Earlier, I discussed
which window style bits belong to whom.
One detail of this that I neglected to emphasize is that
since the
lower 16 bits of the window style are defined by the class,
you can’t just take styles from one class and apply them to another.
For example, you can’t create a button control and pass the
SS_ENDELLIPSIS
style expecting to have the text
rendered with end ellipses.
Because when you think you’re passing SS_ENDELLIPSIS
,
you’re really passing BS_NOTIFY
:
#define SS_ENDELLIPSIS 0x00004000L #define BS_NOTIFY 0x00004000L
The button control sees your 0x00004000L and treats it as
BS_NOTIFY
.
Remember that at the end of the day, window styles and window messages are just numbers.

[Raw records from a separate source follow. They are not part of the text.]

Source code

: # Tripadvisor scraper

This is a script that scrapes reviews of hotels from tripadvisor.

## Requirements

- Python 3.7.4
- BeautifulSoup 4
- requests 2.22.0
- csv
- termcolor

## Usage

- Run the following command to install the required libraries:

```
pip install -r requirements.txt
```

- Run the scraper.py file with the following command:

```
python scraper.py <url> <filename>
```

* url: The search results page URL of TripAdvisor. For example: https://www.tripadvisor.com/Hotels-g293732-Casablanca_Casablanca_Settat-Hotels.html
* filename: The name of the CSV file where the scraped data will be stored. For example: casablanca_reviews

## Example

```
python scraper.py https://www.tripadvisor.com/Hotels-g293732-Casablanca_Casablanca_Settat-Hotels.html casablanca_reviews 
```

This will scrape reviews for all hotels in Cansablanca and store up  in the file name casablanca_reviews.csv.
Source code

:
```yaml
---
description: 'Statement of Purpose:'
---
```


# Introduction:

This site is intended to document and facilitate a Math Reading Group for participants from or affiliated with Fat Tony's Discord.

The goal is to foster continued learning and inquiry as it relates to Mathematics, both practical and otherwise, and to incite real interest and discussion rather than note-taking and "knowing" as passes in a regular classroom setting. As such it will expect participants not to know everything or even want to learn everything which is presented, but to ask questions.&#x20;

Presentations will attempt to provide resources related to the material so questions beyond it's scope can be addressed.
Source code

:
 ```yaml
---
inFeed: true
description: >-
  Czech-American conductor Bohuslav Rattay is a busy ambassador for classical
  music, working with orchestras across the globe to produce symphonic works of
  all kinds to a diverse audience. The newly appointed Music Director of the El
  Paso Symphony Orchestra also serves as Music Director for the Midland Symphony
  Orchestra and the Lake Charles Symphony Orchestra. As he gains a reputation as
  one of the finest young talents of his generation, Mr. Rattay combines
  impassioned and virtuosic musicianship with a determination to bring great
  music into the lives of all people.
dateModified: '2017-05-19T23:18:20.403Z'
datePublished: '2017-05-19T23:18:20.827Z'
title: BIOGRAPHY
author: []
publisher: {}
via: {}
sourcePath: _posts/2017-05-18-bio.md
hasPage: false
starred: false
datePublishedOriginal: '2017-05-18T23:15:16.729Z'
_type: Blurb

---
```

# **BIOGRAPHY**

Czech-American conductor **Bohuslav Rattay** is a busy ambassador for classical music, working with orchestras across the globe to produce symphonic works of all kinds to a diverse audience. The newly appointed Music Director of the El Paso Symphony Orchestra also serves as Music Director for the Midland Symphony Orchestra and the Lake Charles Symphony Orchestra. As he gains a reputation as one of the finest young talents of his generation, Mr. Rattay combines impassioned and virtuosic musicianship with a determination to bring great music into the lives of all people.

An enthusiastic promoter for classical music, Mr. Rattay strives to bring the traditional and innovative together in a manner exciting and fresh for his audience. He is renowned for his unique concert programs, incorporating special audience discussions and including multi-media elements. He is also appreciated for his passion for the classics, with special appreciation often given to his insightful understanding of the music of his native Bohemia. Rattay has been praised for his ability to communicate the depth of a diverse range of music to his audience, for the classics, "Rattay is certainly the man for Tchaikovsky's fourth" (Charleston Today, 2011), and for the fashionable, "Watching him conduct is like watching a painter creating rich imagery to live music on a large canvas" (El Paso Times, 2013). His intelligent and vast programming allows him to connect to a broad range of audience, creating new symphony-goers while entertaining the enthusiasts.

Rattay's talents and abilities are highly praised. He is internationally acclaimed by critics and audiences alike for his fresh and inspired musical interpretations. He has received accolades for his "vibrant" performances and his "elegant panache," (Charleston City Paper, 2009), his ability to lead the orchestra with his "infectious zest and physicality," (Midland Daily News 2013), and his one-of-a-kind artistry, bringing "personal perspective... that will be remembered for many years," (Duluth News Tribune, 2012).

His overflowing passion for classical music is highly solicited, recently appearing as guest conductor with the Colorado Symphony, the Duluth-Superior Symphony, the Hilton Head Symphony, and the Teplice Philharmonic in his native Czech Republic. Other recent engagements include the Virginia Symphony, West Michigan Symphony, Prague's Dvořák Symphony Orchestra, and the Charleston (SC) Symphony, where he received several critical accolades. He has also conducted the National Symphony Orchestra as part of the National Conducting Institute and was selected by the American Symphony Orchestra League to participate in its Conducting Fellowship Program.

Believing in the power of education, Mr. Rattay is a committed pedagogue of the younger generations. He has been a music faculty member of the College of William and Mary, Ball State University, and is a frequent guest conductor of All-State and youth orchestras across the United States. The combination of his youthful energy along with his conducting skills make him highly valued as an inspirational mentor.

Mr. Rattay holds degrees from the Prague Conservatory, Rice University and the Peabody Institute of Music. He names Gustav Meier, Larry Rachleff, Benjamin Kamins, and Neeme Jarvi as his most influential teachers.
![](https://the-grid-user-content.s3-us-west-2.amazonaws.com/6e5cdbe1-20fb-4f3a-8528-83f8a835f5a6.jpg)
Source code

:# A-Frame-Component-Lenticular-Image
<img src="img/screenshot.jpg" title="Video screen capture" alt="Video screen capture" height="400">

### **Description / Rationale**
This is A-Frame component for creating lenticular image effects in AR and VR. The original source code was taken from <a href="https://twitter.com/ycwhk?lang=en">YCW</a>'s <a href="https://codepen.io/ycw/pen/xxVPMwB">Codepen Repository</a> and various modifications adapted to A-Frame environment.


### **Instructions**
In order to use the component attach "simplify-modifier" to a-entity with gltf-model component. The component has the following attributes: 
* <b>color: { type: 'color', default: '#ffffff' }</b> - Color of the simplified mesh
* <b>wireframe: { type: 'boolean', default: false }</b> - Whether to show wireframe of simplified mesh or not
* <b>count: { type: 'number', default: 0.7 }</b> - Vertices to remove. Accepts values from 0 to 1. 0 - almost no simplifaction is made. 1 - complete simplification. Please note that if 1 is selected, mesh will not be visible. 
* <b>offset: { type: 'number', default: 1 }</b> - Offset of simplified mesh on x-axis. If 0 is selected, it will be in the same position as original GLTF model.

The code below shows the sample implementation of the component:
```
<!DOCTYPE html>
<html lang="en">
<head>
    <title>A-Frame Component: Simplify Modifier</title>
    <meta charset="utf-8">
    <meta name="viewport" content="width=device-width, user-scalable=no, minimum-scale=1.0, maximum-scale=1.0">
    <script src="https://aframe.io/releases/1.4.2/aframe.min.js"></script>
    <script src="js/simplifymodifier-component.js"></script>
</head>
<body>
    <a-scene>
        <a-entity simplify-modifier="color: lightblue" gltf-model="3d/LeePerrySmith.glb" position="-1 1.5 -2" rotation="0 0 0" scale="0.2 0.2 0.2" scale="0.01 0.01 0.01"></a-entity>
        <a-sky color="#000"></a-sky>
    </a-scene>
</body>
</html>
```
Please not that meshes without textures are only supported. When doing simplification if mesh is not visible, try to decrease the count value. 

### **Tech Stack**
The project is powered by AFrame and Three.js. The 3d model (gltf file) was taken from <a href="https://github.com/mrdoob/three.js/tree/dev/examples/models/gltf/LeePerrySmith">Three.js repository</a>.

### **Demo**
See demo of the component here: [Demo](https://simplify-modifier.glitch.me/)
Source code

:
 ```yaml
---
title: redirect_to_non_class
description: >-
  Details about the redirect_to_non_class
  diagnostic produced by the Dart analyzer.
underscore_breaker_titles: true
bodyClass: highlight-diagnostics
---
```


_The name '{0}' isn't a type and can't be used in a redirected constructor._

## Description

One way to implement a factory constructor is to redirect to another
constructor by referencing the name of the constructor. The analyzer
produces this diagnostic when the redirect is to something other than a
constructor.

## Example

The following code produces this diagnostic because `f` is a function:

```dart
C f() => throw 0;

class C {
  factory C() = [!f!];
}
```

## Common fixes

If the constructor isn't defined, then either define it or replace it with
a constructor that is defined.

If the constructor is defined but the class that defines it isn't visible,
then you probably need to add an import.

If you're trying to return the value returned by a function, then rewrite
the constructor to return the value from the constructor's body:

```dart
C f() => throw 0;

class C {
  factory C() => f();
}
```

If you use a per-class window style or window message, you’d better be passing it to the class that defined it.
This also applies to window extra bytes.
The value returned by
GetWindowLongPtr(hwnd, DWLP_DLGPROC)
is meaningful only if hwnd
is a dialog box.
I’ve seen code by a major commercial software manufacturer
that just runs around fiddling with the DWLP_DLGPROC
of every window on the desktop on the assumption that
“Why of course it’s a dialog box, why do you ask?”
Well, except that
DWLP_DLGPROC
has the numerical value of 4
(or 8 on Win64).
Positive window byte indices are class-defined.
Asking for DWLP_DLGPROC
of a random window
will give you the dialog procedure if that window is a dialog box,
but it’ll return some other internal data if the window isn’t.
Fortunately, most window classes don’t ask for more than
sizeof(void*)
extra bytes, so the
request for DWLP_DLGPROC
just fails with an
invalid parameter error.
But if there happened to be a window belonging to a class with
a larger number of extra bytes,
that window will be in for quite a surprise when that rogue
program comes in and starts messing with those extra bytes.